"Виталий Шенталинский. Свой среди своих (Савинков на Лубянке) " - читать интересную книгу автора

Меня ругали за все мои вещи. Хвалили только за "Во Франции во время
войны". А это - наихудшее из всего. В особенности рассказы.
Я работаю, переделывая по 15 раз, не для суда читателей (читатель
чувствует только фабулу, в огромном большинстве случаев: интересно,
неинтересно...), еще меньше для суда критиков (где они?) и, во всяком
случае, не для удовольствия. Я работаю потому, что меня грызет, именно
грызет желание сделать лучше. А я не могу.
Когда я читал у Сосновского свой рассказ, один ушел, другой заснул,
третий громко разговаривал. Каков бы ни был мой рассказ, это настоящая
дикость - полное неуважение к труду. А надзиратели, видя, как я пишу по 8
часов в сутки, ценят мой труд... Так называемые "простые" люди тоньше,
добрее и честнее, чем мы, "интеллигенты". Сколько раз я замечал это в
жизни..."


Ропшин

Савинков, конечно, зря жалуется на чекистов: это еще милость с их
стороны, что позволяют ему писать и даже устраивать читку своих сочинений.
Вряд ли кто-нибудь из узников Лубянки за всю ее историю пользовался такими
привилегиями. Ведь для них он был конченый человек - живой труп!

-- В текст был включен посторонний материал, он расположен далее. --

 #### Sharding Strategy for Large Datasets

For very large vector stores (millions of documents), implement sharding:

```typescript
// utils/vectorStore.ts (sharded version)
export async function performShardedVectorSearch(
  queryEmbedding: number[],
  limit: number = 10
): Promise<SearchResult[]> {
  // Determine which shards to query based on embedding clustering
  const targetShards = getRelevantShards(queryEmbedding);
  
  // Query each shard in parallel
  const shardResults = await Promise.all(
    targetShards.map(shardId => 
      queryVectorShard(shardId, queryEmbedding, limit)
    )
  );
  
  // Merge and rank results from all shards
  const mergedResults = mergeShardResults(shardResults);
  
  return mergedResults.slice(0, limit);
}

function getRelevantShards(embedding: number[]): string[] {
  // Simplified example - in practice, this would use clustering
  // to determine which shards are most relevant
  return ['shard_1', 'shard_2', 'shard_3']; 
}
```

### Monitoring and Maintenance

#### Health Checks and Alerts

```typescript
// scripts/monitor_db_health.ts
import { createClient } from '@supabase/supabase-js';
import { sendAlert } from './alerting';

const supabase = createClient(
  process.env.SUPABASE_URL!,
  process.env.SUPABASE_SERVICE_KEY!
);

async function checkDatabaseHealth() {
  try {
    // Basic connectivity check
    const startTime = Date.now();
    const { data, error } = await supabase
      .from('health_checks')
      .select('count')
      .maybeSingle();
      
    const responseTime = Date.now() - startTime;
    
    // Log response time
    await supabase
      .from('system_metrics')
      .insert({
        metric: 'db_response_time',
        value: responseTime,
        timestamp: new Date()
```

И они могли
бы вспомнить его же собственную фразу из "Коня Вороного", только что
изданного в России: "У него морда в крови и глаз на нитке висит, а он про
книжки толкует!.."
И все-таки он был прав! Потому что писатель Ропшин, в отличие от контры
Савинкова, имел право на читателя.
И здесь, в тюрьме, Ропшин работал не покладая рук. Следы упорного труда
мы находим всюду в его дневнике.
"Я знаю свой недостаток - сухость не языка, а описания, - записывает он
11 апреля. - Но и язык тоже враг. Каждый день я борюсь с ним: подыскиваю
эпитеты, выщипываю рифму, подчеркиваю ритм. Как мало людей, которые
чувствуют ритм и даже подозревают о существовании его. А между тем, в
сущности, "Герой нашего времени" написан белыми стихами. Куприн, Короленко,
даже Тургенев пишут со множеством эпитетов, - бросают их пригоршнями. Среди
многих найдется один, настоящий. Он заставляет забыть об остальных. Лучшие
эпитеты - у Тютчева".
26 апреля: "Целый день бился над одною страницей - попробуйте опишите
парижскую улицу в начале апреля, вечером, да не на двухстах строках, как
Гонкуры, а на десяти и чтобы чувствовался воздух Парижа. Не умею. Опускаются
руки".
И, может быть, никогда еще он не имел возможности столько размышлять о
литературе и о своем месте в ней, о секретах писательского труда и славы, о
средствах выражения, созвучных эпохе, о новом читателе - наблюдения эти не
всегда справедливы, но всегда остры и интересны. Многие его записи возникают
по ходу чтения, как бы на полях книг, - а читает он много, запойно, в
основном русских и французских авторов, постоянно сравнивая их:
"Французская литература ясна, прозрачна, я бы сказал, целомудреннее
нашей. Французский писатель не выплевывает на бумагу все, что приходит ему в
голову, после обеда. Русский - писах, еже писах - все глупости, весь вздор,
весь мусор, все недодуманное, все необработанное. Писательство - "подвиг".